Verständnis für andere Kulturen
Für Petra Steinhardt ist das Archiv ein lebendiger Geschichtsunterricht, der erstaunlich aktuell ist: "Man merkt es an verschiedenen Konflikten, die jetzt gerade aufploppen, dass genau diese Themen, die vor 40 Jahren relevant waren, dass sich Diskussionsmuster in der Auseinandersetzung überhaupt nicht verschoben haben. Man hat so das Gefühl, wir haben gar nichts dazugelernt." Subjektiv, oft kontrovers berichteten Deffarge und Troeller über Revolutionen, Kulturkämpfe, Menschenrechte aus 55 Ländern dieser Welt. "Keine Bilder zum Träumen" heißt die Ausstellung, die im Museum Folkwang in Essen gerade vorbereitet wird und die diese Bilder neu ins Bewusstsein rufen will.
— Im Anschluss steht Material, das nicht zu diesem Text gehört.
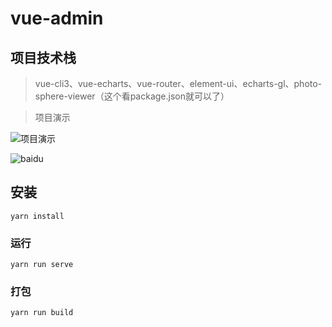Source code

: # vue-admin


## 项目技术栈

> vue-cli3、vue-echarts、vue-router、element-ui、echarts-gl、photo-sphere-viewer（这个看package.json就可以了）

> 项目演示

 ![项目演示](https://github.com/Aliceco/vueAdmin/tree/master/src/assets/img/gtAWVDyZts.gif)
 
 ![baidu](http://www.baidu.com/img/bdlogo.gif "百度logo")  

## 安装
```
yarn install
```

### 运行
```
yarn run serve
```

### 打包
```
yarn run build
```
Es geht um Perspektivwechsel, um ein größeres Verständnis für andere Kulturen.
Mann mit der Kamera
In einem Portrait von 1995 erzählt der damals 78-jährige Gordian Troeller über seine Arbeit: "Die nennen mich den Mann mit den großen Augen in den Gegenden, weil ich immer die Kamera in der Hand habe und wenn irgendwas passiert, losdrehe. Ich weiß immer noch nicht, wie das Ding läuft. Ich bete nur, dass es nicht kaputt geht unterwegs, das wäre schlimm. Aber sonst: scharf einstellen ist ja nicht so schwer und auf den Knopf drücken auch nicht. Das zoomen ist schwer, weil ich es manchmal mit der Hand machen muss, und dann ist es nicht ganz regelmäßig, so what?"
Die Lage im Iran
Schon seit den frühen 50er Jahren zog es Deffarge und Troeller immer wieder nach Persien. Sie erlebten zu Zeiten des Shahs eine erstaunlich offene Gesellschaft, in der Tradition und westliche Werte koexistierten. Bilder, die heute wie ein Zukunftstraum vieler Frauen im Iran wirken. 1979 war Schluss damit. Deffarge und Troeller waren stets auf der Seite von Befreiungskämpfen. Sie befürworteten zunächst die islamische Revolution. Der Tschador: ein positives Zeichen für die Besinnung auf die eigene Kultur. Eine fatale Fehleinschätzung. Die Iranerin Raika Khorshidian und ihr Mann Heidar Zahedi haben für die Essener Ausstellung das umfangreiche Iran-Material gesichtet und sich filmisch damit auseinandergesetzt. "Als wir die Filme angeschaut haben, war das ein ziemlicher Schock für uns", erzählt Raika Khorshidian, "Deffarges und Troellers Interpretation der Dinge war komplett anders als wir uns das vorgestellt haben. Wie kann denn der Hidschab, das Kopftuch, ein Zeichen für Freiheit sein? Wir sehen doch bis heute, wie das islamische Regime versucht, den Körper zu kontrollieren. Wer Körper kontrolliert, kontrolliert auch Gedanken. In diesen Filmen können wir die Fehler der vorigen Generation sehen und die betreffen uns bis heute.“ Bei aller Kritik an ihrer Arbeit: Deffarge und Troeller berichteten mit Haltung. Es ging ihnen stets darum, die Vielfalt der Welt zu bewahren. Troeller erinnert sich an eine Prophezeiung der Navajos: "Wenn die gesamte Menschheit die gleiche Sprache spricht, in Klammern: wenn es keine Alternative mehr zum Denken des weißen Mannes gibt, ist die Welt am Ende. Und davon bin ich überzeugt."